Some North Texas high school football players kneel during anthem

Some North Texas high school football players kneeled during the national anthem before Friday’s games.

Their actions came in the wake of a week of controversy initiated one week ago when President Donald Trump attacked NFL players for kneeling during the anthem to protest police brutality.

Numerous players on the Garland High School team kneeled during the anthem and raised their fists up at the end of its playing. It was the second GISD school to protest, as 18 players at Garland Lakeview Centennial also kneeled during the anthem at their game Thursday.

Other teams, like Cedar Hill and DeSoto, chose to stay in the locker room during tonight's anthem. They did the same thing last year when they played.

Cheerleaders, though, were on the sidelines for the anthem and stood this year -- a contrast to last year when some knelt.

Neither team took a knee at Plano East vs Wylie, where parents had split opinions about the protests occurring throughout the country.

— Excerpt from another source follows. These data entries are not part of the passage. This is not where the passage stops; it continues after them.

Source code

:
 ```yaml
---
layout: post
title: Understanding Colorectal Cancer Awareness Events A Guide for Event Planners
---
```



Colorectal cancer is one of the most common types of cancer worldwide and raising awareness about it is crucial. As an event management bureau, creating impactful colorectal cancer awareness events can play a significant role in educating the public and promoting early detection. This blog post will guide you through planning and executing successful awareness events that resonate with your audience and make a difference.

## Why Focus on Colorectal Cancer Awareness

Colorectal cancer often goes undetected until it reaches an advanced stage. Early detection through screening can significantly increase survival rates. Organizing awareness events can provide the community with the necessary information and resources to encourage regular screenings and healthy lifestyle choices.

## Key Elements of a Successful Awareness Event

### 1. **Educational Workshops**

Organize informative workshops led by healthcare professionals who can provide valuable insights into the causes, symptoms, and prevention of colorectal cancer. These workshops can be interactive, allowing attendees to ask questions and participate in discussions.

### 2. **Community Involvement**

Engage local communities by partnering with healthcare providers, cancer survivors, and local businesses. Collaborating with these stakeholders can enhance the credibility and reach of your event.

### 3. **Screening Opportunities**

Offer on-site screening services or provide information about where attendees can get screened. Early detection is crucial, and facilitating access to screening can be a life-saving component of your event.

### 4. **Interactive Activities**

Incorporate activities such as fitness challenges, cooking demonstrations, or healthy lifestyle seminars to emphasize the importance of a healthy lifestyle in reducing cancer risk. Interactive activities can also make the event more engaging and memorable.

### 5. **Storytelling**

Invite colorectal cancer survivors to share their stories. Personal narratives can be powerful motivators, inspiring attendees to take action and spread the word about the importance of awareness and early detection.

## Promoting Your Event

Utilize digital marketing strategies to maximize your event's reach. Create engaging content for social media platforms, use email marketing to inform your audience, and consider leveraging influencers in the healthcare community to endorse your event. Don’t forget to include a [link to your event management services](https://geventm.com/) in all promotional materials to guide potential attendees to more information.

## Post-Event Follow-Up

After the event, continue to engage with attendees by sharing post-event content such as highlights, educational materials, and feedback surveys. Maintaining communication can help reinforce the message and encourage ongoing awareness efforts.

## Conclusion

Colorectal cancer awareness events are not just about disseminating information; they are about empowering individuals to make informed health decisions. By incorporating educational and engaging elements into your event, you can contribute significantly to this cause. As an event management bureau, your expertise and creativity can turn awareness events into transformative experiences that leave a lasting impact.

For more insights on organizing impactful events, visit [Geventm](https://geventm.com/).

“That's their opinion, what they want to do. They have the right to do what they want to do. It's what this country about. It's freedom of speech, freedom to express yourself,” said parent Wally Cisnero.

Another parent felt differently.

“I think they should stand and honor our country,” said James Brumit. “There's a time and place to do everything and this isn't one of them.”

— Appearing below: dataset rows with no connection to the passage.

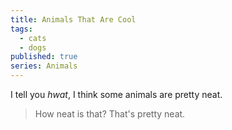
 ```yaml
---
title: Animals That Are Cool
tags:
  - cats
  - dogs
published: true
series: Animals
---
```


I tell you *hwat*, I think some animals are pretty neat.

> How neat is that? That's pretty neat.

With the debate on the anthem in the NFL this week, some coaches at Frisco ISD asked the district how they should handle students kneeling.

Frisco ISD said it responded to coaches by saying, "Should a Frisco ISD player choose to kneel during the national anthem, he or she should be permitted to do so without repercussion under the First Amendment."

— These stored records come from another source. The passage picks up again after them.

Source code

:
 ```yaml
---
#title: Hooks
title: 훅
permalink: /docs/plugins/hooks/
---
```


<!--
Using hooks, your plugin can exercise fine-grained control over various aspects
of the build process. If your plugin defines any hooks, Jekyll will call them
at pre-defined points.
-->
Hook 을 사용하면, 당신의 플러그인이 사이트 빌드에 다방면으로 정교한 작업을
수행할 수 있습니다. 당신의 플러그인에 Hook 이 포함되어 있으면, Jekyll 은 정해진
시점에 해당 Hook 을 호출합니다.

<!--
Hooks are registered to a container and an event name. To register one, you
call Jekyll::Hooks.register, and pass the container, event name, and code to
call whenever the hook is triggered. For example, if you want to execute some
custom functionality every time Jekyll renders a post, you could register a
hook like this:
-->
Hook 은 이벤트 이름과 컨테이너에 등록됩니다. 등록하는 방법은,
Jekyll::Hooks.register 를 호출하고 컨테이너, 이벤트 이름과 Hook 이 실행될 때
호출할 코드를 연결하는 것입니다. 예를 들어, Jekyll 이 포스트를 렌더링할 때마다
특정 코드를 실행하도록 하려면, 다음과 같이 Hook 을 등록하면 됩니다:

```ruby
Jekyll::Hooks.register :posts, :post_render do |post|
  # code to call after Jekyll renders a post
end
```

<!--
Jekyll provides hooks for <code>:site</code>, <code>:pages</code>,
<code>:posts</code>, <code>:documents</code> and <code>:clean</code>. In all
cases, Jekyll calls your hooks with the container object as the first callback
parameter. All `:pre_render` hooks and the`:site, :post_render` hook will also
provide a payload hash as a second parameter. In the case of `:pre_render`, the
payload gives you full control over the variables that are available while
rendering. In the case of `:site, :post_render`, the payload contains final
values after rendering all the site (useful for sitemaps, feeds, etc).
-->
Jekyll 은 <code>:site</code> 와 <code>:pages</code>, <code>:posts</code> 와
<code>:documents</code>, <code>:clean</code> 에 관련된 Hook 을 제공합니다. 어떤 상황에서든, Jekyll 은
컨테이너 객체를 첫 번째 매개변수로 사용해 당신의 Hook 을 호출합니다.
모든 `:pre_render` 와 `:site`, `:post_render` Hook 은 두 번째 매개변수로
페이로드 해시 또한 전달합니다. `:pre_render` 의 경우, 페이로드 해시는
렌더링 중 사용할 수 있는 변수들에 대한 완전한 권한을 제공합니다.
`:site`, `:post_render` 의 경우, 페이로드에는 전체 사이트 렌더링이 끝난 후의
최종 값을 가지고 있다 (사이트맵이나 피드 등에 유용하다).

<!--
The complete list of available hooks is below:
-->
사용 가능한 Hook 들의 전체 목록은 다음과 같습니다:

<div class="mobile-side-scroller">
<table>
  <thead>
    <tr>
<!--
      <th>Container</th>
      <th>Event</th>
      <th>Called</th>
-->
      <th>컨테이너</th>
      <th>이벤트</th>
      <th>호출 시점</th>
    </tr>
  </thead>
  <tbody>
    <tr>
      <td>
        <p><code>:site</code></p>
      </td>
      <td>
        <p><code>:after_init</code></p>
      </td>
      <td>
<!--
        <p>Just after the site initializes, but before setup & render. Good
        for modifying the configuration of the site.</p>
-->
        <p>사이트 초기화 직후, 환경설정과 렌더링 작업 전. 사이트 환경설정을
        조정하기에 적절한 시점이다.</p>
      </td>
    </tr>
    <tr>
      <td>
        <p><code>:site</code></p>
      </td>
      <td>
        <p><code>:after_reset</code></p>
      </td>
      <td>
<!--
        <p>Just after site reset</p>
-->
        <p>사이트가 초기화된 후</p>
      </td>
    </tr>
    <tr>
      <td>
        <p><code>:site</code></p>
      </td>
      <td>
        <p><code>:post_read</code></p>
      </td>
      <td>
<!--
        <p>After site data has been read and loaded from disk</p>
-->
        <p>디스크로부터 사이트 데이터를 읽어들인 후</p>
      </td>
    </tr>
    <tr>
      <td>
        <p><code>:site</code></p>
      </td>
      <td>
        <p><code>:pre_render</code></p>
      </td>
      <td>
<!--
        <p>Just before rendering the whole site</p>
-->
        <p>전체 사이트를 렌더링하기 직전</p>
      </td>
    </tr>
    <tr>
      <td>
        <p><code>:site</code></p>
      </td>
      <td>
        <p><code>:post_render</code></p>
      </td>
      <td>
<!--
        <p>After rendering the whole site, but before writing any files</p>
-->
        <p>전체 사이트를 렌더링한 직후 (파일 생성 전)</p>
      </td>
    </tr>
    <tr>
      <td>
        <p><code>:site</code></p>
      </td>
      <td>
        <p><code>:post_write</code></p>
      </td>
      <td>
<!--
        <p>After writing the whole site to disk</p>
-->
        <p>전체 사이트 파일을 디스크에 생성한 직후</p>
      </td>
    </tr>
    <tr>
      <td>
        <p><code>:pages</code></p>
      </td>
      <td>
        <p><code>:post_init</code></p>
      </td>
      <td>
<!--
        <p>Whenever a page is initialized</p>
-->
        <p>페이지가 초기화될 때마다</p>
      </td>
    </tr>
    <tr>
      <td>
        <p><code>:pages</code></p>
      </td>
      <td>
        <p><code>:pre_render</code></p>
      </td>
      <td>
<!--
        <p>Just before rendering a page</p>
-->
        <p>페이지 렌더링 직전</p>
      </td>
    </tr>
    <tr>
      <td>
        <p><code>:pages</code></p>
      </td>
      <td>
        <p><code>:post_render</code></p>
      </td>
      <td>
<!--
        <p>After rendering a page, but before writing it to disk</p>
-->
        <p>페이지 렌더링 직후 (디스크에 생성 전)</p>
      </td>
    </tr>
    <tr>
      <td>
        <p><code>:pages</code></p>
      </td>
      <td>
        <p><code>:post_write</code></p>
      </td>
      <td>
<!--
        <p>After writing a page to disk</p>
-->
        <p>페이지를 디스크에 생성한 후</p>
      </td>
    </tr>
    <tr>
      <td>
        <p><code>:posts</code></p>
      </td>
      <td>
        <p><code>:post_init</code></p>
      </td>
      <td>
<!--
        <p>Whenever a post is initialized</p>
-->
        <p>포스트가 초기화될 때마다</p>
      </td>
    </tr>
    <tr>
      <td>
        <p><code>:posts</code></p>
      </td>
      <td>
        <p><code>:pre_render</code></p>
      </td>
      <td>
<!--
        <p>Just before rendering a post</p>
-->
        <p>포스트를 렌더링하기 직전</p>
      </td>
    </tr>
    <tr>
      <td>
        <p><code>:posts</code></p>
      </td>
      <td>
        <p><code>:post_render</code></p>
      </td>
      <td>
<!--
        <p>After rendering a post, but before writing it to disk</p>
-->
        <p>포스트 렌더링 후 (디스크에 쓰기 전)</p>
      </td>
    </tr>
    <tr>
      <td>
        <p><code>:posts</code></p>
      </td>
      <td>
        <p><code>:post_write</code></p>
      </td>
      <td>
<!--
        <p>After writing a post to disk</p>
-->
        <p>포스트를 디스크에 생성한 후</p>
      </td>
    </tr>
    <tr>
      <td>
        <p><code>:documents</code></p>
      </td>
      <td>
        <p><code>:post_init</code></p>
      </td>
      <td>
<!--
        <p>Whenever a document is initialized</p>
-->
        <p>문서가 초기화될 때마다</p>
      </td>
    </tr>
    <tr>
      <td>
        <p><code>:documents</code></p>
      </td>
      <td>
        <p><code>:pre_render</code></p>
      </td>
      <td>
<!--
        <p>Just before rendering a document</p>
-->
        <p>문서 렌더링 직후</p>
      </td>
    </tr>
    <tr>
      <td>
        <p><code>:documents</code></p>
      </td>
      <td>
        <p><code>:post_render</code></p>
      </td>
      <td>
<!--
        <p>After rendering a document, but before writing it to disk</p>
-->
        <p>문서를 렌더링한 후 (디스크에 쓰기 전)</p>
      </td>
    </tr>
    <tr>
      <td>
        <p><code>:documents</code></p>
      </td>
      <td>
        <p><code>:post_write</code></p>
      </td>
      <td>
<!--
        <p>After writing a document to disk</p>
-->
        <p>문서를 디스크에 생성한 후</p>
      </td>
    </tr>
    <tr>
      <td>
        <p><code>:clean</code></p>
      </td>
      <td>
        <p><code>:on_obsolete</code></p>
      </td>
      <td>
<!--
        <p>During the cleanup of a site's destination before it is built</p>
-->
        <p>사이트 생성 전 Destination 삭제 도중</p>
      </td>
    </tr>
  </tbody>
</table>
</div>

Texas State Rep. Patrick Fallon who represents the area and has kids in the district took issue with that stance.

“When you're a part of something greater than yourself, like on a football team and you're wearing the uniform that has your schools name on it, your school colors, you're also speaking for that school and that district and that community,” Fallon said.

Frisco ISD said their response to coaches isn't an official school policy, but rather administrators giving guidance to their coaches.